The first summer I spent in Colorado I did some of the more touristy things that the state has to offer. These are things that everyone who visits or even lives here should do at some point so I figured I'd check them off the list right away. One of those activities was driving Trail Ridge Road in Rocky Mountain National Park (RMNP) from the east side of the park to the west side. The road climbs above treeline as it snakes through the mountains and provides spectacular view of the Rocky Mountains. At the top there are several viewpoints where you can look west. One of the things that struck me as I was looking around was the valley between the mountains I was standing on and the ones to the west. I could look over the edge, 2000 feet down, and see a river and some lakes down there and I remember wondering to myself whether you could get down there to go hiking.
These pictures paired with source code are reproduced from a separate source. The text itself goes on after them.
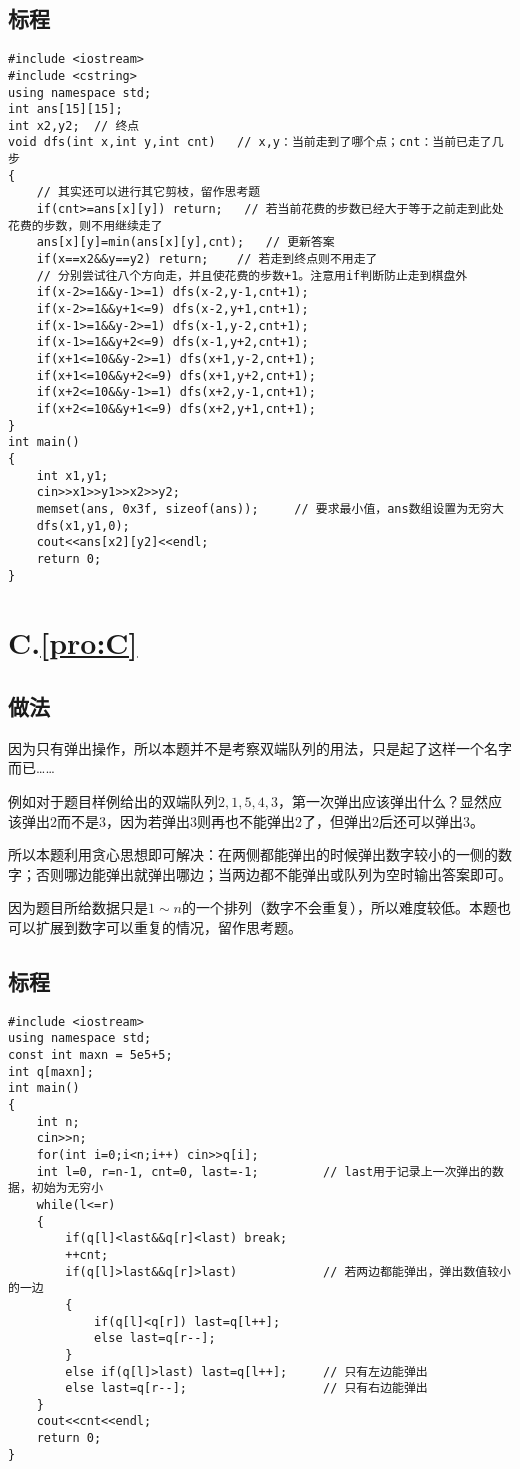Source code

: \documentclass[
    lang=cn,
    color=blue
]{elegantbook}
\newcommand{\solutionheader}[1]{
    \chapter*{#1.\quad \ref*{pro:#1}}
    \addcontentsline{toc}{chapter}{A.\ref*{pro:#1}}
}
\begin{document}
\section*{标程}
\begin{lstlisting}
#include <iostream>
#include <cstring>
using namespace std;
int ans[15][15];
int x2,y2;  // 终点
void dfs(int x,int y,int cnt)   // x,y：当前走到了哪个点；cnt：当前已走了几步
{
    // 其实还可以进行其它剪枝，留作思考题
    if(cnt>=ans[x][y]) return;   // 若当前花费的步数已经大于等于之前走到此处花费的步数，则不用继续走了
    ans[x][y]=min(ans[x][y],cnt);   // 更新答案
    if(x==x2&&y==y2) return;    // 若走到终点则不用走了
    // 分别尝试往八个方向走，并且使花费的步数+1。注意用if判断防止走到棋盘外
    if(x-2>=1&&y-1>=1) dfs(x-2,y-1,cnt+1);
    if(x-2>=1&&y+1<=9) dfs(x-2,y+1,cnt+1);
    if(x-1>=1&&y-2>=1) dfs(x-1,y-2,cnt+1);
    if(x-1>=1&&y+2<=9) dfs(x-1,y+2,cnt+1);
    if(x+1<=10&&y-2>=1) dfs(x+1,y-2,cnt+1);
    if(x+1<=10&&y+2<=9) dfs(x+1,y+2,cnt+1);
    if(x+2<=10&&y-1>=1) dfs(x+2,y-1,cnt+1);
    if(x+2<=10&&y+1<=9) dfs(x+2,y+1,cnt+1);
}
int main()
{
    int x1,y1;
    cin>>x1>>y1>>x2>>y2;
    memset(ans, 0x3f, sizeof(ans));     // 要求最小值，ans数组设置为无穷大
    dfs(x1,y1,0);
    cout<<ans[x2][y2]<<endl;
    return 0;
}
\end{lstlisting}

\solutionheader{C}
\section*{做法}
因为只有弹出操作，所以本题并不是考察双端队列的用法，只是起了这样一个名字而已……

例如对于题目样例给出的双端队列$2,1,5,4,3$，第一次弹出应该弹出什么？显然应该弹出$2$而不是$3$，因为若弹出3则再也不能弹出$2$了，但弹出$2$后还可以弹出$3$。

所以本题利用贪心思想即可解决：在两侧都能弹出的时候弹出数字较小的一侧的数字；否则哪边能弹出就弹出哪边；当两边都不能弹出或队列为空时输出答案即可。

因为题目所给数据只是$1 \sim n$的一个排列（数字不会重复），所以难度较低。本题也可以扩展到数字可以重复的情况，留作思考题。

\section*{标程}
\begin{lstlisting}
#include <iostream>
using namespace std;
const int maxn = 5e5+5;
int q[maxn];
int main()
{
    int n;
    cin>>n;
    for(int i=0;i<n;i++) cin>>q[i];
    int l=0, r=n-1, cnt=0, last=-1;         // last用于记录上一次弹出的数据，初始为无穷小
    while(l<=r)
    {
        if(q[l]<last&&q[r]<last) break;
        ++cnt;
        if(q[l]>last&&q[r]>last)            // 若两边都能弹出，弹出数值较小的一边
        {
            if(q[l]<q[r]) last=q[l++];
            else last=q[r--];
        }
        else if(q[l]>last) last=q[l++];     // 只有左边能弹出
        else last=q[r--];                   // 只有右边能弹出
    }
    cout<<cnt<<endl;
    return 0;
}
\end{lstlisting}
\end{document}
The view of the Gorge Lakes from Trail Ridge Road
A couple years later I was perusing one of my books that details all of the hiking trails in RMNP. I came across a section about the Gorge Lakes and as I started reading I had an eureka moment. This was it, this was the area that I had looked down upon years before from the road and here were the details for how to get there. I took in all I could from the book and when it said that there was actually a backcountry campsite down in there I got really excited. I immediately figured out how to book the site and on the first day you can reserve backcountry sites in RMNP I got online and reserved Little Rock Lake campsite for two nights during the first weekend of September. The next step, which turned out to be pretty easy, was finding a couple of friends who wanted to do it with me. Andrew and Mike were on board right away so then all we had to do was wait for September to come.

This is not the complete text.